Having already come unstuck in identifying a Redpoll that alighted on our nijer seed feeder within minutes of my hanging the feeder in our beech tree, I’ve now found another issue with this type of bird. It’s not necessarily well known that the Lesser Redpoll and the Common (Mealy) Redpoll and the Hoary Redpoll are the species and there are also sub-species and hybrids that are genetically the same as each other, so referring to one as a specific type is a taxonomic faux pas these days based on the DNA. Anyway, I wrote a brief blog about Redpolls in February 2018 and have since seen Redpolls in flocks on several reserves, but none have shown again in our garden.
Most recently, I was photographing the nuthatches, tits, and finches on feeders in the kitchen garden of friends’ smallholding, when what looked like a pair of Redpolls arrived. Except, they didn’t have the familiar red cap. They looked like Redpolls but with a golden cap. My first thought was that they were perhaps juvenile Redpolls or some kind of genetic mutation.
One contact thought, at first glance, that they were Snow Buntings.
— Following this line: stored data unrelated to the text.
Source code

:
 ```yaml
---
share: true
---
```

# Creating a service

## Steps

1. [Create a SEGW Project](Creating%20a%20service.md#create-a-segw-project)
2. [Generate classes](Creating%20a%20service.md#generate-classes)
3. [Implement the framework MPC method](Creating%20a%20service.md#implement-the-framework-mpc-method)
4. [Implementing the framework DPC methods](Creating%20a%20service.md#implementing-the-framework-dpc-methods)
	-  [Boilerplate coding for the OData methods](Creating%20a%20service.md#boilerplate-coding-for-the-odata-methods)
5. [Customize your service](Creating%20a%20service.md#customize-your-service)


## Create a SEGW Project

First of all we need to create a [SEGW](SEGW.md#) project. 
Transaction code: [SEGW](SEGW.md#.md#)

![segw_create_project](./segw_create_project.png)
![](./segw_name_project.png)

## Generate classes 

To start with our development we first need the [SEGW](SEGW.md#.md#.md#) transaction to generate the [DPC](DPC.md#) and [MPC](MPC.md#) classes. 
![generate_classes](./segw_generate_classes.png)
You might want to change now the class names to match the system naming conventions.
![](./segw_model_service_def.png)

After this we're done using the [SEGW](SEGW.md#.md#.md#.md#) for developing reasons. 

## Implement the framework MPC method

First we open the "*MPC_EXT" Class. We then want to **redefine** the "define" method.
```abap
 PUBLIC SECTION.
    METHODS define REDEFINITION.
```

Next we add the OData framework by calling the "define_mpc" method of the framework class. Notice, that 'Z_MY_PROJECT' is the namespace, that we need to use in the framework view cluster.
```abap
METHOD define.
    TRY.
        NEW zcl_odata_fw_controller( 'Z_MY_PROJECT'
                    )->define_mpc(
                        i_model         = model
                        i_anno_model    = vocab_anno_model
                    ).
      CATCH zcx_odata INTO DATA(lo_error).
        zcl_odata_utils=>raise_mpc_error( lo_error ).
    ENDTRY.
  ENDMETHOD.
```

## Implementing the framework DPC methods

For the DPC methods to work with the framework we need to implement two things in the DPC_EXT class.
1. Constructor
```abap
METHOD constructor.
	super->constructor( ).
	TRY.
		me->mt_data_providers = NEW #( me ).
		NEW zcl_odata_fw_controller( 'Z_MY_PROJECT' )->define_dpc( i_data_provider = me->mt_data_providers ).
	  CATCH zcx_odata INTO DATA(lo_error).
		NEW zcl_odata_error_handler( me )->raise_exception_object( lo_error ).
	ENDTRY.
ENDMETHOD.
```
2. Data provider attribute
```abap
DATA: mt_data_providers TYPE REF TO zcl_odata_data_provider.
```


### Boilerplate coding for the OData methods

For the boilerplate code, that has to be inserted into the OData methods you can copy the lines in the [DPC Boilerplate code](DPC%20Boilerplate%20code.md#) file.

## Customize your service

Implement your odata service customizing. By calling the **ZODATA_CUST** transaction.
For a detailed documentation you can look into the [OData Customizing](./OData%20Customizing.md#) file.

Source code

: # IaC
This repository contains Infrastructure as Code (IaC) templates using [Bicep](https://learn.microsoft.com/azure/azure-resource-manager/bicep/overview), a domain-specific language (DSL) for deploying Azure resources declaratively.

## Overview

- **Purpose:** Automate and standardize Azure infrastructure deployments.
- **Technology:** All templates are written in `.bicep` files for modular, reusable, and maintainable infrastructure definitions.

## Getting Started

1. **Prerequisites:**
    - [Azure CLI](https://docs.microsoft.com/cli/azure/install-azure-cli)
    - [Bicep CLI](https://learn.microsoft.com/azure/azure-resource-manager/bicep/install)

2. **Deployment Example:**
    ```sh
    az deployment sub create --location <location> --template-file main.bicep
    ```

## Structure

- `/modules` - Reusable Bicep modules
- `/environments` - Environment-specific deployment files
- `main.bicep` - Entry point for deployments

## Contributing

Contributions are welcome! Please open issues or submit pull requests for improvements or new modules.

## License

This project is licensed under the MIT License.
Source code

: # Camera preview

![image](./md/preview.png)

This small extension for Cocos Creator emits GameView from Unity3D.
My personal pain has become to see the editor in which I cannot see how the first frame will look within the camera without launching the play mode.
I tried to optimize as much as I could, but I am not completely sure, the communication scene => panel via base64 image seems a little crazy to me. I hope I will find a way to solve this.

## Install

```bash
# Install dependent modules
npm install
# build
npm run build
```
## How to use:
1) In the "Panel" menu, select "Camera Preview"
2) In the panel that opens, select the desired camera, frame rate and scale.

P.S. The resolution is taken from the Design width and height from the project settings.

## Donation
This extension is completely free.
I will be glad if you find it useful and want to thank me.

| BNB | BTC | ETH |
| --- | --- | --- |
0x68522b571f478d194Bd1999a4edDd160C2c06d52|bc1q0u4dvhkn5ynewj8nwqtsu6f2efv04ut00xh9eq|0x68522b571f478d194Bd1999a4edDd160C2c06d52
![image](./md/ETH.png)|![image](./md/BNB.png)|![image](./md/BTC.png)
But, another Jim Welford on the British Facebook Birders group, suggested that red is not a natural colouration in Redpolls and that they can convert carotenoids in their diet to a pigment, but if they lack the appropriate carotenoids or are ill when their moult is underway, the red colouration will be absent or another colour will show. It also seems to be something that can happen with Linnets (Carduelis cannabina) which are also famously flushed red on their breast. Welford pointed me to a useful book by Tim Birkhead, The Red Canary, which apparently discusses the colouration issue.
Birder Andy Warr had this to say about the so-called Goldpoll some time ago:
First-winters and female Lesser, Mealy and Arctic Redpolls generally show a crimson cap, with varying degrees of brightness, though it is not uncommon for some to show orange, copper, yellow, even brownish caps, or any combination of the aforementioned.
Warr adds that a gold cap is quite regularly seen in first-winter birds and adult females.